Minette Walters is an award winning crime writer who since 1992 has published a dozen internationally best selling psychological suspense novels. Several, including  The Scold's Bridle, were translated into disturbing television dramas. Find out more on her website -

Minette Walters


Sunday, 23 August 2015

Britain's Favourite Poems

Running my fingers across my bookshelves I came across a copy of The Nation's Favourite Poems (1996), a publication that was the outcome of a poll conducted by the BBC programme The Bookworm in 1995 to coincide with National Poetry Day. If by Rudyard Kipling was the winner of the poll, gaining twice as many votes as the runner up - to the consternation of critics in some newspapers. However, that is not the subject of this blog.

Griff Rhys Jones writes in the foreward to The Nation's Favourite Poems of an extraordinary occurance that was outside the scope of the competition but coincided with it. It interests me because it centres on a poem that I recently read at the funeral of my father. I found the poem by chance when looking for a suitable eulogy and at the time was unaware of the story behind it. The poem -  'Do not Stand at my Grave and Weep' - was left in an envelope addressed by a soldier on active service in Northern Ireland. It was addressed to his parents and was to be opened in the event of his death. At first it was thought that the soldier himself had written by the poem, but this was not the case. Various claims were made for it but the author remained an unsolved mystery for a while. The poem was eventually attributed to Mary Elizabeth Frye, an American housewife and florist who wrote it in 1932. She never claimed copyright for her poetry, hence the difficulty in establishing authorship of Do Not Stand At My Grave And Weep.
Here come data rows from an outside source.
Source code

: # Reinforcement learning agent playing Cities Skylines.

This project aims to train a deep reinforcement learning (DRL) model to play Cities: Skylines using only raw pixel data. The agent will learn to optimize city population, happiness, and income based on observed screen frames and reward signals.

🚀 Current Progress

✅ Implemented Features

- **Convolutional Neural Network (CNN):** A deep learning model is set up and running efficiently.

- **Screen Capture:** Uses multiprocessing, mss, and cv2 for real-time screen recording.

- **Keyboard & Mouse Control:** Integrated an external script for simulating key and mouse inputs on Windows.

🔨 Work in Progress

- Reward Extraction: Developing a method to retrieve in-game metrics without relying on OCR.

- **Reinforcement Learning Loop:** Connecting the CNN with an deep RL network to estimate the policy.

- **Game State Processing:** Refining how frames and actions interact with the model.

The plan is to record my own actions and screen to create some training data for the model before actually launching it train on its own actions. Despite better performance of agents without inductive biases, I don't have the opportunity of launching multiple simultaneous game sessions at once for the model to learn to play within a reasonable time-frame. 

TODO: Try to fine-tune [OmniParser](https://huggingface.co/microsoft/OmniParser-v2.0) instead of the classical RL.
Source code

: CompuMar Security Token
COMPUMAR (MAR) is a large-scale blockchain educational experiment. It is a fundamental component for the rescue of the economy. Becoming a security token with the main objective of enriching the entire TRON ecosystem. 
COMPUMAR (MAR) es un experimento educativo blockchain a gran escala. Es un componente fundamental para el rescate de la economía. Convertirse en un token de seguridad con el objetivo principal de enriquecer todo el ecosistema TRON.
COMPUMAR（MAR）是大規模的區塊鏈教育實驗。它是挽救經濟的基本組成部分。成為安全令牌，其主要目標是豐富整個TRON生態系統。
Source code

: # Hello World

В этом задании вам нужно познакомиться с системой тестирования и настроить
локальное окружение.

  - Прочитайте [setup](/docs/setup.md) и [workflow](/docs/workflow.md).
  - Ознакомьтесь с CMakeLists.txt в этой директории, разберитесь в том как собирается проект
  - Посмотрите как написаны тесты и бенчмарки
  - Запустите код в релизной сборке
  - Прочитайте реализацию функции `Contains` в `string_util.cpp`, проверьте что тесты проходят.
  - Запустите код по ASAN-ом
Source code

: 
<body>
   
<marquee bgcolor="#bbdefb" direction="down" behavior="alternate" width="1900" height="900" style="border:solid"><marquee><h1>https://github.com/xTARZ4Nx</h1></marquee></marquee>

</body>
Once the poem came to public attention 30,000 requests for copies flooded in to the BBC, and it was subsequently published in The Nation's Favourite Poems. The words of the poem have been a great comfort to me and I hope that it may help others who are missing the presence of a loved one:


Do not stand at my grave and weep
I am not there. I do not sleep.
I am a thousand winds that blow.
I am the diamond glints on snow.
I am the sunlight on ripened grain.
I am the gentle autumn rain.
When you awaken in the morning's hush
I am the swift uplifting rush
Of quiet birds in circled flight.
I am the soft stars that shine at night.
Do not stand at my grave and cry;
I am not there. I did not die.



Saturday, 22 August 2015

Neville Shute:Round The Bend

I'm still reading my way through the collection of books that we found in my father's loft when clearing his house. My bedtime reading this week was Round The Bend by Neville Shute.



Round The Bend was written in 1951, shortly after the author emigrated from England to Australia. The themes of the novel include racism and the importance of private enterprise. The background of the narrative is the establishment of an air freight business in the Far East in the years after cessation of WWII hostilities. It is written in the form of a first-person biography by the narrator Tom Cutter, but the central character gradually throughout the course of the narrative becomes Constantine Shaklin, a Russian/Chinese aircraft engineer who unwittingly becomes the centre of a religious cult that is based on the merit of good work, and which transcends existing religions. I found some aspects of the opening chapters quite surprising in so far as terminology used by some of the characters to describe non-Europeans would not be regarded as politically correct in the 21st century.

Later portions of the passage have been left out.